Ohio’s 16th District all begins with Canton. The former manufacturing hub in the northeasternpart of the state has simultaneously shrunk in population and yet grown in the ranks of Ohio cities – climbing to the state’s seventh largest. Other cities have simply lost more population.

And at about 78,000 people, it is by far the biggest city in the 16th. Drive west out of Canton and the district quickly becomes a string of small burgs largely strung along U.S. 30. There is Massillon at about 30,000 and Wooster at about 26,000 and Ashland at about 20,000. All with their own downtowns.

This is not suburban sprawl, it is Small Town America in Patchwork Nation’s congressional district breakdowns – places with their own histories and identities. But undergirding it all in the 16th is the loss of manufacturing.

There is a tendency to think Small Town America as filled with farmers and pickup trucks, but many are like this piece of Ohio, a collection of towns with many older residents and a lot of service jobs and small manufacturing. There are also a strong conservative values.

The 16th’s congressional seat is held by Democrat John Boccieri, who won it in 2008, but it was in Republican hands before him – for a long time. In fact, for more than 50 years.

How Did we Get Here?

A quick glance at the 16th is sure to bring confusion – exactly how did Boccieri capture this seat? There are two quick answers.

First, then-incumbent Ralph Regula retired in 2009, making the seat open. Second, manufacturing does sometimes mean conservative, Catholic blue-collar voters, but it also means unions.
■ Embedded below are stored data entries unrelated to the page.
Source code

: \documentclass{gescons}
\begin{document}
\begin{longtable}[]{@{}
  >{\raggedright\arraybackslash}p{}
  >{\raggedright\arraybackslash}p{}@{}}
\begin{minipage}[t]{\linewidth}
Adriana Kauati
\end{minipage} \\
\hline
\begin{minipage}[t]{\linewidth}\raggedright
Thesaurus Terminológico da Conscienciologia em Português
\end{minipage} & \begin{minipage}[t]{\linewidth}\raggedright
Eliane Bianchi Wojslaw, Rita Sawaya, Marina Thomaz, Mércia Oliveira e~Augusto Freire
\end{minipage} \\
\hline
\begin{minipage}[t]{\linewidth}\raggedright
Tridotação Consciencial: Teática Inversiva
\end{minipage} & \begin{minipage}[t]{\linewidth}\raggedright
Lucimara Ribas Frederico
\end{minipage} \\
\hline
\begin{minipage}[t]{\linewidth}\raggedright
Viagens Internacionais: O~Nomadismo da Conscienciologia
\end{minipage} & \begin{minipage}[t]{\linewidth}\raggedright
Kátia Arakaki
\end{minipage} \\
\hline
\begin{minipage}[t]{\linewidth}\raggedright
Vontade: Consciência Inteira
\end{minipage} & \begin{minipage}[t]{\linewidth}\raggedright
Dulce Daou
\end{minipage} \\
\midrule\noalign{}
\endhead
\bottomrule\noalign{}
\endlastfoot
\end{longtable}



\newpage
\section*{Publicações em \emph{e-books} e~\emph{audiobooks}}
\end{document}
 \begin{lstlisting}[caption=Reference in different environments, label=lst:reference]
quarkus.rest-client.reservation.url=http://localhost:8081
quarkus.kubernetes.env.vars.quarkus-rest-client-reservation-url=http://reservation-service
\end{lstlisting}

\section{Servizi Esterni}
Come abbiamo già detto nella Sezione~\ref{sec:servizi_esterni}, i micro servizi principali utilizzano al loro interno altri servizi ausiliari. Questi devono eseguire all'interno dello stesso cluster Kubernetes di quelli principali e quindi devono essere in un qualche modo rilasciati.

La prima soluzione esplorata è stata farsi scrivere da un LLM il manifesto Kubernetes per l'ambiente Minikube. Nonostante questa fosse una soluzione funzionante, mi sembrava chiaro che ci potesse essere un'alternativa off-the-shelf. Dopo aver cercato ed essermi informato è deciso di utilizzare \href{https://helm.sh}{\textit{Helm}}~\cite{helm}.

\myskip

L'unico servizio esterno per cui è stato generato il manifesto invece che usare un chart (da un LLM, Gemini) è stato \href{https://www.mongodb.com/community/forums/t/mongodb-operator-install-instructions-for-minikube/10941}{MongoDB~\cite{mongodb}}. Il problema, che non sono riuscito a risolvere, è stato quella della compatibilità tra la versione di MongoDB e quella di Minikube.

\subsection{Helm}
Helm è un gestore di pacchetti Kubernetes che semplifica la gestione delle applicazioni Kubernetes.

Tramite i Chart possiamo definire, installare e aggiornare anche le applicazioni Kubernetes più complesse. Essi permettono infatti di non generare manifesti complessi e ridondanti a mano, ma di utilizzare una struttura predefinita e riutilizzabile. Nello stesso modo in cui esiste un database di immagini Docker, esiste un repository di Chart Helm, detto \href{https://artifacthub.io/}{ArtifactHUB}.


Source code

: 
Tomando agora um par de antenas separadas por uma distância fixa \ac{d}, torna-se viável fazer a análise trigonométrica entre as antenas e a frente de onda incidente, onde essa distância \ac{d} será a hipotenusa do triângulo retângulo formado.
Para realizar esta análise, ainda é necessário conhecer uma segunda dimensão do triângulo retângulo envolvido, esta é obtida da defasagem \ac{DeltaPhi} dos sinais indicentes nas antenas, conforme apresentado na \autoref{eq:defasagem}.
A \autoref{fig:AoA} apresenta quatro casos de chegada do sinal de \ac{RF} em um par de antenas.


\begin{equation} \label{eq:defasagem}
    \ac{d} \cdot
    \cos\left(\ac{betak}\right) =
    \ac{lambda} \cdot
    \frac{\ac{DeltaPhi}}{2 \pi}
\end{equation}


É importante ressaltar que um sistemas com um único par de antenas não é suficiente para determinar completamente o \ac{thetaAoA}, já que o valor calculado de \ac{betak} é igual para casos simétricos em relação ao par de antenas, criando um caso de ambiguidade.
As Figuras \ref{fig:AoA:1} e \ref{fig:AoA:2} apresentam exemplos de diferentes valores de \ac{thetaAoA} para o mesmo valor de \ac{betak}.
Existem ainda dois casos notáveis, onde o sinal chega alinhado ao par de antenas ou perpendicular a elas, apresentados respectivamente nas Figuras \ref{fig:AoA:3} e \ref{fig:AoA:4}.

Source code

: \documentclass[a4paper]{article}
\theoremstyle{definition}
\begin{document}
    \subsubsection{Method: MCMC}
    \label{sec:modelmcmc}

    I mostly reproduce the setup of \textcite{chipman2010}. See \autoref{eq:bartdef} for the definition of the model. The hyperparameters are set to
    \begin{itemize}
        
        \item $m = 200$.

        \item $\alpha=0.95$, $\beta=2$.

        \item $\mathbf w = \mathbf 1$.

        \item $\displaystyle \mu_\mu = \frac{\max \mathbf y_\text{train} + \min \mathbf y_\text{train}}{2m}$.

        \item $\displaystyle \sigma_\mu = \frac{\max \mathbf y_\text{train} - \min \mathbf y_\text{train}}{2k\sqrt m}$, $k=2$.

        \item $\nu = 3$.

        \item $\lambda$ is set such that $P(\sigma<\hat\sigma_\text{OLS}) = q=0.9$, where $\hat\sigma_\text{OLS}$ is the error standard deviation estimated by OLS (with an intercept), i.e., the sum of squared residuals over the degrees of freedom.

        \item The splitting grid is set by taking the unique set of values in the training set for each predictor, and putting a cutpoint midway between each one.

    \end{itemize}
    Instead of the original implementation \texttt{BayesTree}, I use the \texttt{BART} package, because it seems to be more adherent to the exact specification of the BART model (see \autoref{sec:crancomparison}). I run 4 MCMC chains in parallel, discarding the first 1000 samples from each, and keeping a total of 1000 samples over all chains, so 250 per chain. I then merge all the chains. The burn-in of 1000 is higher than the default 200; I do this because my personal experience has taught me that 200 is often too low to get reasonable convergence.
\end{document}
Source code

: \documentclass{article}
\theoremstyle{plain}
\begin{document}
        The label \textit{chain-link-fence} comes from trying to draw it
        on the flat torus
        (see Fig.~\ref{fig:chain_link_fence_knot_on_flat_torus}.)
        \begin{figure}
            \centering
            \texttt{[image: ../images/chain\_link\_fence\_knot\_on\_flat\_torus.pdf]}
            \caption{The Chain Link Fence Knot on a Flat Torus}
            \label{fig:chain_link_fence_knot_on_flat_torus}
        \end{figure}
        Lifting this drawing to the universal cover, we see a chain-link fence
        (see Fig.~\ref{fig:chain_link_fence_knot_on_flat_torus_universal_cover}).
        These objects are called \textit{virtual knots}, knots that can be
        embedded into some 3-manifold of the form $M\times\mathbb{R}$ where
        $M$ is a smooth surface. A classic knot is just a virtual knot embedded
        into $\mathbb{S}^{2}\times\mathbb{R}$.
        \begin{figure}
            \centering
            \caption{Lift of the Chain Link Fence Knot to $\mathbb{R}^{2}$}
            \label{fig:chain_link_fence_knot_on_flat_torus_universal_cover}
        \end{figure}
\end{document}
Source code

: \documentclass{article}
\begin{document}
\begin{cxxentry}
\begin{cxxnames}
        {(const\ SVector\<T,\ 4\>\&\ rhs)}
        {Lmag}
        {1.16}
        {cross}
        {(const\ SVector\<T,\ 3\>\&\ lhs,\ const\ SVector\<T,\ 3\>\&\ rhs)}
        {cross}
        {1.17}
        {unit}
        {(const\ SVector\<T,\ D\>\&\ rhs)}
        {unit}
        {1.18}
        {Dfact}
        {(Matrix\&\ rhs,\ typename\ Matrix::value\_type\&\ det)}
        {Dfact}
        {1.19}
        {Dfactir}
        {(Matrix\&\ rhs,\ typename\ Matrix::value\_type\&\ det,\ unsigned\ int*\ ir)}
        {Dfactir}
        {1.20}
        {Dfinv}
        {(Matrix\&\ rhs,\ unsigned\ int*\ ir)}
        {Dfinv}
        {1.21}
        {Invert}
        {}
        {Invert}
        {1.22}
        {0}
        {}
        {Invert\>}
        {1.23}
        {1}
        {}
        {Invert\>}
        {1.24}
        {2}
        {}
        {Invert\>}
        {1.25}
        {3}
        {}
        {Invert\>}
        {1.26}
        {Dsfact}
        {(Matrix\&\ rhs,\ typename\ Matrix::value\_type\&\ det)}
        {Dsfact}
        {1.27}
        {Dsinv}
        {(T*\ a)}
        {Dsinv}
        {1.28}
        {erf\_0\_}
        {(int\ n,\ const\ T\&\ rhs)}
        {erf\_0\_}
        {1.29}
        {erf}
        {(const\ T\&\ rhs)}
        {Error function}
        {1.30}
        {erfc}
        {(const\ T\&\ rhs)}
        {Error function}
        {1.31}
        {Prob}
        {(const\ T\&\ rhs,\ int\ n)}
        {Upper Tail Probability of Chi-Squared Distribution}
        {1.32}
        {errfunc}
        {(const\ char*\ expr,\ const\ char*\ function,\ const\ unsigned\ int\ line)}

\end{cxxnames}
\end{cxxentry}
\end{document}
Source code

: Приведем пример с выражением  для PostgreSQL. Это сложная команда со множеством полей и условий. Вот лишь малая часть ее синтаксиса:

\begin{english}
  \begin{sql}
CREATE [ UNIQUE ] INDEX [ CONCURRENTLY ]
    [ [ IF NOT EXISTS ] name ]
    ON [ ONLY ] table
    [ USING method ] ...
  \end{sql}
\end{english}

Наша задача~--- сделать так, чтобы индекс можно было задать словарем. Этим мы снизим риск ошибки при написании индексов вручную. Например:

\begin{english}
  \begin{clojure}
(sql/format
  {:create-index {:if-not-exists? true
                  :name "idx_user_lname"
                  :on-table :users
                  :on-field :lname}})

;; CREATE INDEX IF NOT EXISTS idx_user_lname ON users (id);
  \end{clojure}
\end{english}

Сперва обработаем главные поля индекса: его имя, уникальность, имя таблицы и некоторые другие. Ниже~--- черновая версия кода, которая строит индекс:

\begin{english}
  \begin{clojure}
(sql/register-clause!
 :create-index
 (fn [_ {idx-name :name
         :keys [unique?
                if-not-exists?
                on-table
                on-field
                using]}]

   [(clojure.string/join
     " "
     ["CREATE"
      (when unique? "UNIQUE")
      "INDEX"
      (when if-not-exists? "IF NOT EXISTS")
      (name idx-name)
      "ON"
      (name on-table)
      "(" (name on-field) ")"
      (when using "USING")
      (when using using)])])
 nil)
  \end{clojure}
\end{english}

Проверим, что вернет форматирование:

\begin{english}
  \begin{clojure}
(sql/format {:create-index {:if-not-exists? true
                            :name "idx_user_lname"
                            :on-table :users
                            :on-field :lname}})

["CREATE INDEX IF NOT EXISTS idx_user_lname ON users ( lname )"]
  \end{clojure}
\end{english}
The NewsHour’s Quinn Bowman and I spent some time talking to seniors who were bowling last Friday and were surprised at how many Democratic votes we found among the older residents who once worked the area’s manufacturing jobs. One senior told us he didn’t care about freezes in Social Security — he has a pension to pay his bills.

Lee Nussbaum, a retired Teamster, told us how grateful he was that President Obama had stopped the NAFTA Superhighway from becoming a reality. The superhighway is a bit of folklore that surrounds the idea of a massive road “four football fields wide” that would carry goods from Mexico to Canada — and without Teamster drivers.

Add a large block of voters with those kinds of concerns to an angry 2008 electorate, then add a moderate Democratic candidate and you have a recipe for the 16th as it currently exists.

The question is for how much longer. Boccieri might have run as a moderate, but he voted for the health care reform bill, the stimulus and the energy bills – and those votes aren’t popular in this small-town district.

A Pelosi Clone?

The attack on Boccieri from his opponent Jim Renacci, a former mayor of one of the district’s small towns, Wadsworth, centers on one number: 94 percent. That, Renacci says, is the amount of time Boccieri votes with House Speaker Nancy Pelosi.

Renacci repeated that exact number to us in an interview at a Friday night football game.

Non-partisan analysts have raised questions about the statistic, but the attack line persists. That’s in large part because Renacci and the GOP estimate that Ohio’s 16th is the kind of place where a liberal congresswoman from San Francisco is none too popular.

They’re probably right. Boccieri won the seat by running as a moderate, pro-life Democrat. And that was in 2008, a big year for Democrats, and President Obama still lost this district. In other words the deep cultural conservatism here carries more than a little weight.

And what of the economy — the issue of 2010? There are no easy fixes for districts like the 16th. There are no ways to quickly turn around 30 years of job losses.

In his interview, Renacci focused on cutting taxes and releasing the “entrepreneurial spirit” in the area. But whoever wins the House seat is not likely going to be able to turn things around suddenly, and people in the 16th largely accept that.

The challenges for Boccieri in the 16th — and for Democrats in Small Town American districts in general — are simple: a deep vein of conservatism on top of a hammered economy. That is a tough set of issues to run against.